If you’re a potential seller and you want to maximize your profit, all the old rules still apply.
For a house, Clean Out Your Stuff. Those capital letters are there for a reason. It’s important. Make the house look spacious, clean, and welcoming. Fresh paint is a good idea, always. Do a little gardening. Fix those nagging little issues you’ve been meaning to fix but haven’t. It could put another ten to twenty thousand dollars in your pocket when it sells.
If you’re trying to sell land, keep the access accessible — mow it, brushhog a building site — make it easy for a buyer to visualize a home there. Your land will stand out in a crowd, and it’ll sell before the parcel down the road.
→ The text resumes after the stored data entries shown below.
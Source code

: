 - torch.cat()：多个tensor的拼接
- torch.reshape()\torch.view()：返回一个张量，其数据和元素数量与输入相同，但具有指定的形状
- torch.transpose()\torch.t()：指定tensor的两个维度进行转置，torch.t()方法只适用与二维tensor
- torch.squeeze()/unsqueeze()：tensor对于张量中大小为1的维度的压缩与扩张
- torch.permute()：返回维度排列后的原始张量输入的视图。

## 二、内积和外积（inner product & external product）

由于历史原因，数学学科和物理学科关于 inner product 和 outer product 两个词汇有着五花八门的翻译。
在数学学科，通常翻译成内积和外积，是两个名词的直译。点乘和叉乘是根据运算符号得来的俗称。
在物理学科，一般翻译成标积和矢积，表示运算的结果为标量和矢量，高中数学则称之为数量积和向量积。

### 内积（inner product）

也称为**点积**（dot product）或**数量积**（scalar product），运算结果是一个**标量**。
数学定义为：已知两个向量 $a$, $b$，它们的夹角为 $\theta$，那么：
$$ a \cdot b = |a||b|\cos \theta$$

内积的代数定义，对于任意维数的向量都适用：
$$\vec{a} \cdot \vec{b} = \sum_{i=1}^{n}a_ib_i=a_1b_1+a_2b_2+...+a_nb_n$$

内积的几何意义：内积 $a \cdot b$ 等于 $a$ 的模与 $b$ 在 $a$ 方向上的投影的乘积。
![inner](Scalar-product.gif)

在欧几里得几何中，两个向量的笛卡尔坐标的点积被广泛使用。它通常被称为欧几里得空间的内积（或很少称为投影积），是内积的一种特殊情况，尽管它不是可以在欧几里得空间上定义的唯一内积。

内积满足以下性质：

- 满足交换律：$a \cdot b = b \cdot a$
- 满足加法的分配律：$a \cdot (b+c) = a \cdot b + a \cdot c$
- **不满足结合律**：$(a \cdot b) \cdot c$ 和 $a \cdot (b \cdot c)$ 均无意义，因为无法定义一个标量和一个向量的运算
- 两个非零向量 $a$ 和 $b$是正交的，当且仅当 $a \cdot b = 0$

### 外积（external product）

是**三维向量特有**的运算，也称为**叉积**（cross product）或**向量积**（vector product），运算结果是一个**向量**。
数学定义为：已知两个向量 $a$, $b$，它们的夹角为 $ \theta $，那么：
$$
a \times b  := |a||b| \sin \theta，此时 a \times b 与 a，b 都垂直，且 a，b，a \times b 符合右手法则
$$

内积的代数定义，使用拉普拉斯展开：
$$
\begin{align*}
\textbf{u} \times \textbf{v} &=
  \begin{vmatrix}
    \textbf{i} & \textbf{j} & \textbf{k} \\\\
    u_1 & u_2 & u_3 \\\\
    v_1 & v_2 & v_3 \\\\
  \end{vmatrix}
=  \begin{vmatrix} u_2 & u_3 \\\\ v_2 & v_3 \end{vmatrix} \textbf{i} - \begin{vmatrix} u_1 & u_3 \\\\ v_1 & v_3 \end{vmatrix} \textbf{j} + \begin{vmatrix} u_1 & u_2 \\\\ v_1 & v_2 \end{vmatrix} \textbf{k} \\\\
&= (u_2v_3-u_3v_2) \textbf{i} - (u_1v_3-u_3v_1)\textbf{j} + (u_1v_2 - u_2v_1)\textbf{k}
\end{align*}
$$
Selling a business property? That’s tough right now. Investors are out there, but many are holding back, waiting to see what the economy does. So my clients price their properties well, and I market the heck out of them. My job is to be the town crier, making sure people know about an opportunity. Because someone, somewhere, is looking for this.
Octagon Farm
Or this.
Village Landmark
I take my own advice. It works.
I have a house to sell that was trashed by its tenants. The cost of cleaning out the junk they left behind, repairing the damage they did, and making it shine again made me feel sick, honestly.
But I spent it. Part of it was sentiment. I love that old house and I couldn’t stand to see it so sad. But part of it was professional confidence. I knew what it could look like, and I knew someone else would love it, too, if I did the work required to get it there.
And when I put it on the market, I priced it fairly. It was squarely where similar houses in town had sold. I knew it would appraise with any bank.
I had multiple offers over asking. Well over asking. I didn’t take the highest offer. I took the strongest offer. It should close next month.